If it really did catch millions of emails successfully then such a system would be highly appreciated by the majority of the market.
It's not your fault if where you worked didn't see the value in what you'd created.
I think there aren't many startups/smaller companies trying to tackle the problem because: 1) there's not much money in it. Email is supposed to be "free", so is security. 2) mail systems, esp at larger/older orgs, tend be extremely baroque and you'd need full time integration engineers before making a penny. 3) Privacy laws make things difficult. 4) You need data and a wide view of the email landscape, and you only get that at large enterprises, and 5) at those orgs, the mail server operators are just waiting for the day they can retire and leave behind the mess they made.
> I think there aren't many startups/smaller companies trying to tackle the problem
I'd agree there too - in those two specific cases.
> because: 1) there's not much money in it.

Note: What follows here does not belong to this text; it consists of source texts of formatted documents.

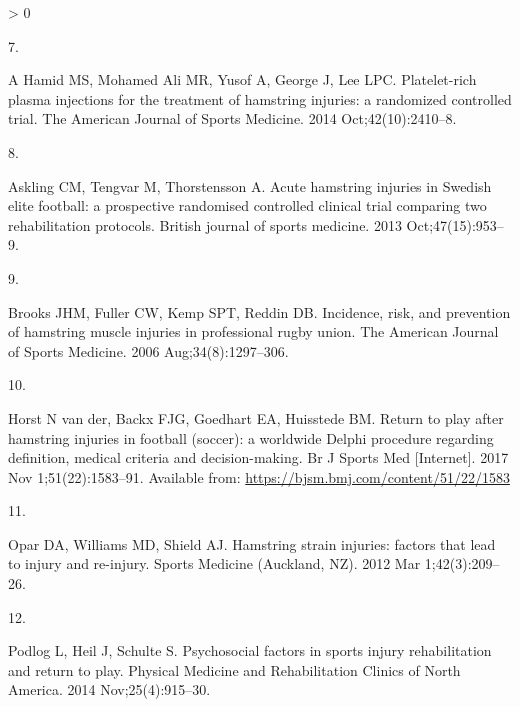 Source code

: \documentclass[
]{article}
\newlength{\cslhangindent}
\newlength{\csllabelwidth}
\newenvironment{CSLReferences}[2] %
 {%
  \setlength{\parindent}{0pt}
  \ifodd #1 \everypar{\setlength{\hangindent}{\cslhangindent}}\ignorespaces\fi
  \ifnum #2 > 0
  \setlength{\parskip}{#2\baselineskip}
  \fi
 }%
 {}
\newcommand{\CSLLeftMargin}[1]{\parbox[t]{\csllabelwidth}{#1}}
\newcommand{\CSLRightInline}[1]{\parbox[t]{\linewidth - \csllabelwidth}{#1}\break}
\begin{document}
\begin{CSLReferences}{0}{0}
\leavevmode\hypertarget{ref-ahamid2014}{}%
\CSLLeftMargin{7. }
\CSLRightInline{A Hamid MS, Mohamed Ali MR, Yusof A, George J, Lee LPC.
Platelet-rich plasma injections for the treatment of hamstring injuries:
a randomized controlled trial. The American Journal of Sports Medicine.
2014 Oct;42(10):2410--8. }

\leavevmode\hypertarget{ref-askling2013}{}%
\CSLLeftMargin{8. }
\CSLRightInline{Askling CM, Tengvar M, Thorstensson A. Acute hamstring
injuries in Swedish elite football: a prospective randomised controlled
clinical trial comparing two rehabilitation protocols. British journal
of sports medicine. 2013 Oct;47(15):953--9. }

\leavevmode\hypertarget{ref-brooks2006}{}%
\CSLLeftMargin{9. }
\CSLRightInline{Brooks JHM, Fuller CW, Kemp SPT, Reddin DB. Incidence,
risk, and prevention of hamstring muscle injuries in professional rugby
union. The American Journal of Sports Medicine. 2006
Aug;34(8):1297--306. }

\leavevmode\hypertarget{ref-horst2017}{}%
\CSLLeftMargin{10. }
\CSLRightInline{Horst N van der, Backx FJG, Goedhart EA, Huisstede BM.
Return to play after hamstring injuries in football (soccer): a
worldwide Delphi procedure regarding definition, medical criteria and
decision-making. Br J Sports Med {[}Internet{]}. 2017 Nov
1;51(22):1583--91. Available from:
\url{https://bjsm.bmj.com/content/51/22/1583}}

\leavevmode\hypertarget{ref-opar2012}{}%
\CSLLeftMargin{11. }
\CSLRightInline{Opar DA, Williams MD, Shield AJ. Hamstring strain
injuries: factors that lead to injury and re-injury. Sports Medicine
(Auckland, NZ). 2012 Mar 1;42(3):209--26. }

\leavevmode\hypertarget{ref-podlog2014}{}%
\CSLLeftMargin{12. }
\CSLRightInline{Podlog L, Heil J, Schulte S. Psychosocial factors in
sports injury rehabilitation and return to play. Physical Medicine and
Rehabilitation Clinics of North America. 2014 Nov;25(4):915--30. }

\end{CSLReferences}
\end{document}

Email is supposed to be "free", so is security.
Right.
> 2) mail systems, esp at larger/older orgs, tend be extremely baroque and you'd need full time integration engineers before making a penny.
No... that sounds intimidating, daunting and disillusioning.
> 3) Privacy laws make things difficult.
One word: Gmail.
See next point.
> 4) You need data and a wide view of the email landscape, and you only get that at large enterprises, and
Also one word: Gmail.
They've set what amounts to revolutionary precedence on perception of privacy and necessary ubiquitous data access.
> 5) at those orgs, the mail server operators are just waiting for the day they can retire and leave behind the mess they made.
See answer for (2).
Two alternative providers immediately come to mind: fastmail and protonmail. (Literally, these are what I remember right now.) The first has a large enough userbase they have interesting problems. The other is security-focused, and probably has adequate raw data to usefully tune an NN.
While poking around for fastmail stories I was sure I'd seen on here (it might've been another provider, but I think it was fastmail), dropbox caught my eye - they would of course need (and have) similar systems to this sort of thing too. This reminded me of sendgrid, and every other email mass-delivery provider that doesn't want to turn into a spam-farm.
Some extra consideration made me think of another idea, though.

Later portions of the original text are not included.